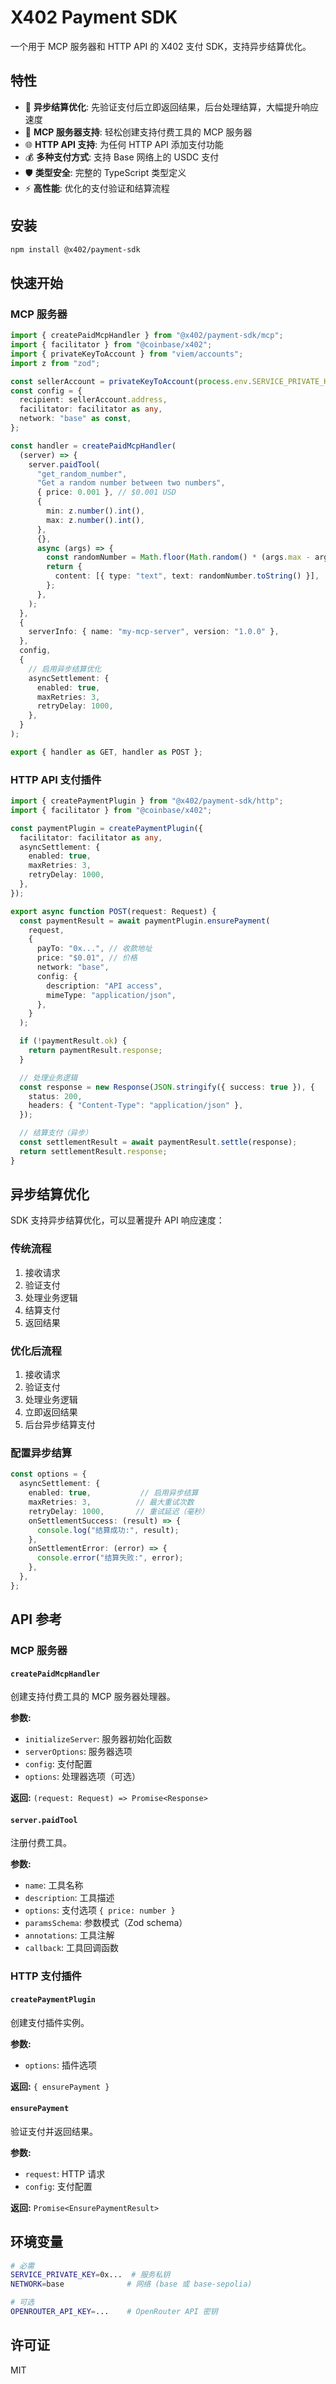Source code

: # X402 Payment SDK

一个用于 MCP 服务器和 HTTP API 的 X402 支付 SDK，支持异步结算优化。

## 特性

- 🚀 **异步结算优化**: 先验证支付后立即返回结果，后台处理结算，大幅提升响应速度
- 🔧 **MCP 服务器支持**: 轻松创建支持付费工具的 MCP 服务器
- 🌐 **HTTP API 支持**: 为任何 HTTP API 添加支付功能
- 💰 **多种支付方式**: 支持 Base 网络上的 USDC 支付
- 🛡️ **类型安全**: 完整的 TypeScript 类型定义
- ⚡ **高性能**: 优化的支付验证和结算流程

## 安装

```bash
npm install @x402/payment-sdk
```

## 快速开始

### MCP 服务器

```typescript
import { createPaidMcpHandler } from "@x402/payment-sdk/mcp";
import { facilitator } from "@coinbase/x402";
import { privateKeyToAccount } from "viem/accounts";
import z from "zod";

const sellerAccount = privateKeyToAccount(process.env.SERVICE_PRIVATE_KEY as `0x${string}`);
const config = {
  recipient: sellerAccount.address,
  facilitator: facilitator as any,
  network: "base" as const,
};

const handler = createPaidMcpHandler(
  (server) => {
    server.paidTool(
      "get_random_number",
      "Get a random number between two numbers",
      { price: 0.001 }, // $0.001 USD
      {
        min: z.number().int(),
        max: z.number().int(),
      },
      {},
      async (args) => {
        const randomNumber = Math.floor(Math.random() * (args.max - args.min + 1)) + args.min;
        return {
          content: [{ type: "text", text: randomNumber.toString() }],
        };
      },
    );
  },
  {
    serverInfo: { name: "my-mcp-server", version: "1.0.0" },
  },
  config,
  {
    // 启用异步结算优化
    asyncSettlement: {
      enabled: true,
      maxRetries: 3,
      retryDelay: 1000,
    },
  }
);

export { handler as GET, handler as POST };
```

### HTTP API 支付插件

```typescript
import { createPaymentPlugin } from "@x402/payment-sdk/http";
import { facilitator } from "@coinbase/x402";

const paymentPlugin = createPaymentPlugin({
  facilitator: facilitator as any,
  asyncSettlement: {
    enabled: true,
    maxRetries: 3,
    retryDelay: 1000,
  },
});

export async function POST(request: Request) {
  const paymentResult = await paymentPlugin.ensurePayment(
    request,
    {
      payTo: "0x...", // 收款地址
      price: "$0.01", // 价格
      network: "base",
      config: {
        description: "API access",
        mimeType: "application/json",
      },
    }
  );

  if (!paymentResult.ok) {
    return paymentResult.response;
  }

  // 处理业务逻辑
  const response = new Response(JSON.stringify({ success: true }), {
    status: 200,
    headers: { "Content-Type": "application/json" },
  });

  // 结算支付（异步）
  const settlementResult = await paymentResult.settle(response);
  return settlementResult.response;
}
```

## 异步结算优化

SDK 支持异步结算优化，可以显著提升 API 响应速度：

### 传统流程
1. 接收请求
2. 验证支付
3. 处理业务逻辑
4. 结算支付
5. 返回结果

### 优化后流程
1. 接收请求
2. 验证支付
3. 处理业务逻辑
4. 立即返回结果
5. 后台异步结算支付

### 配置异步结算

```typescript
const options = {
  asyncSettlement: {
    enabled: true,           // 启用异步结算
    maxRetries: 3,          // 最大重试次数
    retryDelay: 1000,       // 重试延迟（毫秒）
    onSettlementSuccess: (result) => {
      console.log("结算成功:", result);
    },
    onSettlementError: (error) => {
      console.error("结算失败:", error);
    },
  },
};
```

## API 参考

### MCP 服务器

#### `createPaidMcpHandler`

创建支持付费工具的 MCP 服务器处理器。

**参数:**
- `initializeServer`: 服务器初始化函数
- `serverOptions`: 服务器选项
- `config`: 支付配置
- `options`: 处理器选项（可选）

**返回:** `(request: Request) => Promise<Response>`

#### `server.paidTool`

注册付费工具。

**参数:**
- `name`: 工具名称
- `description`: 工具描述
- `options`: 支付选项 `{ price: number }`
- `paramsSchema`: 参数模式（Zod schema）
- `annotations`: 工具注解
- `callback`: 工具回调函数

### HTTP 支付插件

#### `createPaymentPlugin`

创建支付插件实例。

**参数:**
- `options`: 插件选项

**返回:** `{ ensurePayment }`

#### `ensurePayment`

验证支付并返回结果。

**参数:**
- `request`: HTTP 请求
- `config`: 支付配置

**返回:** `Promise<EnsurePaymentResult>`

## 环境变量

```bash
# 必需
SERVICE_PRIVATE_KEY=0x...  # 服务私钥
NETWORK=base              # 网络 (base 或 base-sepolia)

# 可选
OPENROUTER_API_KEY=...    # OpenRouter API 密钥
```

## 许可证

MIT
--------------------
> **WHAT YOU NEED TO DO**
Please restate the whole listing exactly, without any of its pictures.

> **SOLUTION TO THIS TASK**
Source code

: # X402 Payment SDK

一个用于 MCP 服务器和 HTTP API 的 X402 支付 SDK，支持异步结算优化。

## 特性

- 🚀 **异步结算优化**: 先验证支付后立即返回结果，后台处理结算，大幅提升响应速度
- 🔧 **MCP 服务器支持**: 轻松创建支持付费工具的 MCP 服务器
- 🌐 **HTTP API 支持**: 为任何 HTTP API 添加支付功能
- 💰 **多种支付方式**: 支持 Base 网络上的 USDC 支付
- 🛡️ **类型安全**: 完整的 TypeScript 类型定义
- ⚡ **高性能**: 优化的支付验证和结算流程

## 安装

```bash
npm install @x402/payment-sdk
```

## 快速开始

### MCP 服务器

```typescript
import { createPaidMcpHandler } from "@x402/payment-sdk/mcp";
import { facilitator } from "@coinbase/x402";
import { privateKeyToAccount } from "viem/accounts";
import z from "zod";

const sellerAccount = privateKeyToAccount(process.env.SERVICE_PRIVATE_KEY as `0x${string}`);
const config = {
  recipient: sellerAccount.address,
  facilitator: facilitator as any,
  network: "base" as const,
};

const handler = createPaidMcpHandler(
  (server) => {
    server.paidTool(
      "get_random_number",
      "Get a random number between two numbers",
      { price: 0.001 }, // $0.001 USD
      {
        min: z.number().int(),
        max: z.number().int(),
      },
      {},
      async (args) => {
        const randomNumber = Math.floor(Math.random() * (args.max - args.min + 1)) + args.min;
        return {
          content: [{ type: "text", text: randomNumber.toString() }],
        };
      },
    );
  },
  {
    serverInfo: { name: "my-mcp-server", version: "1.0.0" },
  },
  config,
  {
    // 启用异步结算优化
    asyncSettlement: {
      enabled: true,
      maxRetries: 3,
      retryDelay: 1000,
    },
  }
);

export { handler as GET, handler as POST };
```

### HTTP API 支付插件

```typescript
import { createPaymentPlugin } from "@x402/payment-sdk/http";
import { facilitator } from "@coinbase/x402";

const paymentPlugin = createPaymentPlugin({
  facilitator: facilitator as any,
  asyncSettlement: {
    enabled: true,
    maxRetries: 3,
    retryDelay: 1000,
  },
});

export async function POST(request: Request) {
  const paymentResult = await paymentPlugin.ensurePayment(
    request,
    {
      payTo: "0x...", // 收款地址
      price: "$0.01", // 价格
      network: "base",
      config: {
        description: "API access",
        mimeType: "application/json",
      },
    }
  );

  if (!paymentResult.ok) {
    return paymentResult.response;
  }

  // 处理业务逻辑
  const response = new Response(JSON.stringify({ success: true }), {
    status: 200,
    headers: { "Content-Type": "application/json" },
  });

  // 结算支付（异步）
  const settlementResult = await paymentResult.settle(response);
  return settlementResult.response;
}
```

## 异步结算优化

SDK 支持异步结算优化，可以显著提升 API 响应速度：

### 传统流程
1. 接收请求
2. 验证支付
3. 处理业务逻辑
4. 结算支付
5. 返回结果

### 优化后流程
1. 接收请求
2. 验证支付
3. 处理业务逻辑
4. 立即返回结果
5. 后台异步结算支付

### 配置异步结算

```typescript
const options = {
  asyncSettlement: {
    enabled: true,           // 启用异步结算
    maxRetries: 3,          // 最大重试次数
    retryDelay: 1000,       // 重试延迟（毫秒）
    onSettlementSuccess: (result) => {
      console.log("结算成功:", result);
    },
    onSettlementError: (error) => {
      console.error("结算失败:", error);
    },
  },
};
```

## API 参考

### MCP 服务器

#### `createPaidMcpHandler`

创建支持付费工具的 MCP 服务器处理器。

**参数:**
- `initializeServer`: 服务器初始化函数
- `serverOptions`: 服务器选项
- `config`: 支付配置
- `options`: 处理器选项（可选）

**返回:** `(request: Request) => Promise<Response>`

#### `server.paidTool`

注册付费工具。

**参数:**
- `name`: 工具名称
- `description`: 工具描述
- `options`: 支付选项 `{ price: number }`
- `paramsSchema`: 参数模式（Zod schema）
- `annotations`: 工具注解
- `callback`: 工具回调函数

### HTTP 支付插件

#### `createPaymentPlugin`

创建支付插件实例。

**参数:**
- `options`: 插件选项

**返回:** `{ ensurePayment }`

#### `ensurePayment`

验证支付并返回结果。

**参数:**
- `request`: HTTP 请求
- `config`: 支付配置

**返回:** `Promise<EnsurePaymentResult>`

## 环境变量

```bash
# 必需
SERVICE_PRIVATE_KEY=0x...  # 服务私钥
NETWORK=base              # 网络 (base 或 base-sepolia)

# 可选
OPENROUTER_API_KEY=...    # OpenRouter API 密钥
```

## 许可证

MIT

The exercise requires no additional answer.